SiliconAngle founding CEO John Furrier discussed the flash M&A scene with Wikibon’s David Floyer and Dave Vellante in a FlashCube episode that aired this Wednesday.
Vellante starts the discussion by going over the most recent high-profile acquisitions in this space: IBM’s acquisition of Texas Memory Systems, and the $430 million EMC-XtremIO deal that was announced in May 2012.
Floyer enters the fray and brings up Aerospike, a database provider that developed a flash-optimized NoSQL database from scratch in just four years. He emphasizes that the startup’s solution doesn’t just make use of flash – it’s specifically designed to make the most out of solid-state storage.
Floyer says that large vendors should be on the lookout for disruptive players like Aerospike, because acquisitions are necessary in today’s competitive market. He adds IBM’s supposed plan to sell its x86 server business is a bad idea: storage and compute are converging, and the vendor is poised to monetize this trend.
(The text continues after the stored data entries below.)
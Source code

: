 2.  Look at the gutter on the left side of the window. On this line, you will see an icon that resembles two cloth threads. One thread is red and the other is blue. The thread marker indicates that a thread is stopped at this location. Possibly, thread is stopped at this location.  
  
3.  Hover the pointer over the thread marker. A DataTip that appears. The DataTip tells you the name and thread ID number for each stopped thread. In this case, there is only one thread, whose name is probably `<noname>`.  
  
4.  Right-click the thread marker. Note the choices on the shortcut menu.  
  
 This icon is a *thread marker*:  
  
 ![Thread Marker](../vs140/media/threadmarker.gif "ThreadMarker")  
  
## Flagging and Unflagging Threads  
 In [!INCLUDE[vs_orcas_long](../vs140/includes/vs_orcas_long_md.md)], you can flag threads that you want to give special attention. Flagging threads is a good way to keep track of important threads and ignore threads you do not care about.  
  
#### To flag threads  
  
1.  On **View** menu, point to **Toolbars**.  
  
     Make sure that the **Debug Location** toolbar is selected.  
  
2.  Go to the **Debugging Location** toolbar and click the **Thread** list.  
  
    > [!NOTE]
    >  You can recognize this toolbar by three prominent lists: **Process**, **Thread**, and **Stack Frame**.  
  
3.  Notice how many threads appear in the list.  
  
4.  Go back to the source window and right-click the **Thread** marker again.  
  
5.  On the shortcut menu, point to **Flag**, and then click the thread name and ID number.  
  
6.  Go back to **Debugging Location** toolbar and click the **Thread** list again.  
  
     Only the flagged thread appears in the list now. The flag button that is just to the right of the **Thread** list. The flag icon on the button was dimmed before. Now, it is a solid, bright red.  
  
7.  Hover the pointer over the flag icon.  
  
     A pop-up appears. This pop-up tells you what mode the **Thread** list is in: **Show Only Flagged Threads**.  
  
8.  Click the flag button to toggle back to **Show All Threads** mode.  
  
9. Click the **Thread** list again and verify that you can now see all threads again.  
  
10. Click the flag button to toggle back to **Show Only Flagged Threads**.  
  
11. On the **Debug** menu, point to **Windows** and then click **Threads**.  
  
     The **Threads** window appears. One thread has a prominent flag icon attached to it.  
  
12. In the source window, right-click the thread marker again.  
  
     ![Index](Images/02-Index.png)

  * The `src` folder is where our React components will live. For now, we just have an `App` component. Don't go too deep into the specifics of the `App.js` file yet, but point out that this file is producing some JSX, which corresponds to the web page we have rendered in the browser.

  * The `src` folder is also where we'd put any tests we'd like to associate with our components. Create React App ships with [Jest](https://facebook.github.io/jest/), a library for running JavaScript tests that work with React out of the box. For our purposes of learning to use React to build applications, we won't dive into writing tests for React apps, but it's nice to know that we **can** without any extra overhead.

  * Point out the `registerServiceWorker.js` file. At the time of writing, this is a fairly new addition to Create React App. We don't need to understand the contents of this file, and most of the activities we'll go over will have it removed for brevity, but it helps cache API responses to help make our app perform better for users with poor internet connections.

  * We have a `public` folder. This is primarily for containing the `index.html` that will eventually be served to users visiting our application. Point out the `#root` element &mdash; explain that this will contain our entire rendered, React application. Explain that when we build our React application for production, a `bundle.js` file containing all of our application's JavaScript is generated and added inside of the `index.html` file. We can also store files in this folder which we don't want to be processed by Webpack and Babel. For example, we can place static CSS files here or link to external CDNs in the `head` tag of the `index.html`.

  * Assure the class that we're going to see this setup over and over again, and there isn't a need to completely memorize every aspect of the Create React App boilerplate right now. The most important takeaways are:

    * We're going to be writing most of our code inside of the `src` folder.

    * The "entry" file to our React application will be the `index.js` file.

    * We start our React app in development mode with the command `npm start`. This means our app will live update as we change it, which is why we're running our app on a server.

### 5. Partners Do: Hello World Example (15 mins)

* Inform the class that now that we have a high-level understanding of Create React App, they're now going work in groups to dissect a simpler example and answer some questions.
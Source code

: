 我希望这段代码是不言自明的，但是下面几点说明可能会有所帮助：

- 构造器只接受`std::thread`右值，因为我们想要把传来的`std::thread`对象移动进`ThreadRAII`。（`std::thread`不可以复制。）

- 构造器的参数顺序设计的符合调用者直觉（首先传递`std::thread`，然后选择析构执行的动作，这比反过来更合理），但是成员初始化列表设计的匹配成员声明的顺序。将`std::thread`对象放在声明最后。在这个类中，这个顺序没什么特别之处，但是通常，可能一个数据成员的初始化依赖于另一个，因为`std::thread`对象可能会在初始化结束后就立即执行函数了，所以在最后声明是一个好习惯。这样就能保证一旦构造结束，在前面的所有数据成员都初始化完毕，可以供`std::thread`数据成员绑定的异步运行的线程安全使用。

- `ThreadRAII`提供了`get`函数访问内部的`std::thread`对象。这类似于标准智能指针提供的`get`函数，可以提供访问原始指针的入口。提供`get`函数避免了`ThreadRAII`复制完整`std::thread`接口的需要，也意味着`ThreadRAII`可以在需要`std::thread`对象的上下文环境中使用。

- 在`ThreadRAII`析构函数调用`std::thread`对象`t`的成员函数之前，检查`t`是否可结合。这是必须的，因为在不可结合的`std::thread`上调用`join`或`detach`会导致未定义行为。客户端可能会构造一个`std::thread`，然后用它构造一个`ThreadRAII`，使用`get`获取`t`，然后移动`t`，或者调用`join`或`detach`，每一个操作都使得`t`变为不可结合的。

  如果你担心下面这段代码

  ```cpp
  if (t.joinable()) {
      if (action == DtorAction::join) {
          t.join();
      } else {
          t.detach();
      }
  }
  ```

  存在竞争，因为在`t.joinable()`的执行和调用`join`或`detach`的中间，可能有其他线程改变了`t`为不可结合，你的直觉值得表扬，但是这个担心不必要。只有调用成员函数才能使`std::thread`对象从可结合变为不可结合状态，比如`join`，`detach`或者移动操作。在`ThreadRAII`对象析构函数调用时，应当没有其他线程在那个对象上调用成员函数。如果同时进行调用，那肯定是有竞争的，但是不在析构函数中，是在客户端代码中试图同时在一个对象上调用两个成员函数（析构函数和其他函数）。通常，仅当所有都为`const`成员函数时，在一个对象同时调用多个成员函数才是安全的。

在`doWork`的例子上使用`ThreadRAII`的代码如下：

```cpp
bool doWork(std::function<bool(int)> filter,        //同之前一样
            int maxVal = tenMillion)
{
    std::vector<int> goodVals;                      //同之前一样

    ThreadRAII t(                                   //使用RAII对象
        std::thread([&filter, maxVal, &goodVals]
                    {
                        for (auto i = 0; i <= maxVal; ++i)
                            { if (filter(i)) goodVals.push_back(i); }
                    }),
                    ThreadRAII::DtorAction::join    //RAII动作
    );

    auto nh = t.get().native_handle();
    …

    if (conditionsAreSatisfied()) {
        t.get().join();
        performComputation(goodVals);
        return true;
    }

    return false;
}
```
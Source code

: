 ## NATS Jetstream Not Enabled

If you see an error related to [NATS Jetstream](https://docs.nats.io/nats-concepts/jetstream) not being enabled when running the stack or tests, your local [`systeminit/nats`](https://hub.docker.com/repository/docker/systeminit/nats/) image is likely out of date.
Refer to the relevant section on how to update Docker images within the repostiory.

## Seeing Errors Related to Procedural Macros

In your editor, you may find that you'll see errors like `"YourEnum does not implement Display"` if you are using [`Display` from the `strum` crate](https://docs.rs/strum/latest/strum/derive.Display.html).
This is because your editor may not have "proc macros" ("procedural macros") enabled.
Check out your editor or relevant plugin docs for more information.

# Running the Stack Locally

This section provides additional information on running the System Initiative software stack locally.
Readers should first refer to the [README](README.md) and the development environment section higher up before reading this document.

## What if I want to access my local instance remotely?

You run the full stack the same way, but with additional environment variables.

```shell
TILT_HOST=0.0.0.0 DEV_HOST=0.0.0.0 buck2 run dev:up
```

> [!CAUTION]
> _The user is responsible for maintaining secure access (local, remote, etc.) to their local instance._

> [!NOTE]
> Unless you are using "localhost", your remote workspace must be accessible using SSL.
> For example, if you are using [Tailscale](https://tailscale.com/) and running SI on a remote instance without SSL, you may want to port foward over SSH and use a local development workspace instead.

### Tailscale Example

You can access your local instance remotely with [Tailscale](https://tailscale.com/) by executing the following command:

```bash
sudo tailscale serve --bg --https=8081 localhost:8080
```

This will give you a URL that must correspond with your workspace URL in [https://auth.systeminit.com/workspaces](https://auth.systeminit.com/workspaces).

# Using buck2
Furrier agrees with Floyer, and elaborates:
“Hardware supply chain expertise is critical more than ever,” He stresses “HP, IBM, Dell; these are companies that have core competencies in managing supply chain. When you look at the kind of new supplies that are gonna be coming on the market, flash for instance, managing these kinds of components – the new components, dealing with software-led infrastructure – is [a] competitive advantage… getting a product out four month faster than the competitor is a strategic advantage.”
Furrier gets back to the topic of acquisitions and explains that Silicon Valley is divided to two camps: traditional vendors that are not investing in external innovation and are lagging behind as a result, and companies that are doing the exact opposite. The latter segment tends to go after emerging players that are valued under $150 million, foreign firms valued between $150m to$500m, and leaders in established markets that are worth over $1 billion.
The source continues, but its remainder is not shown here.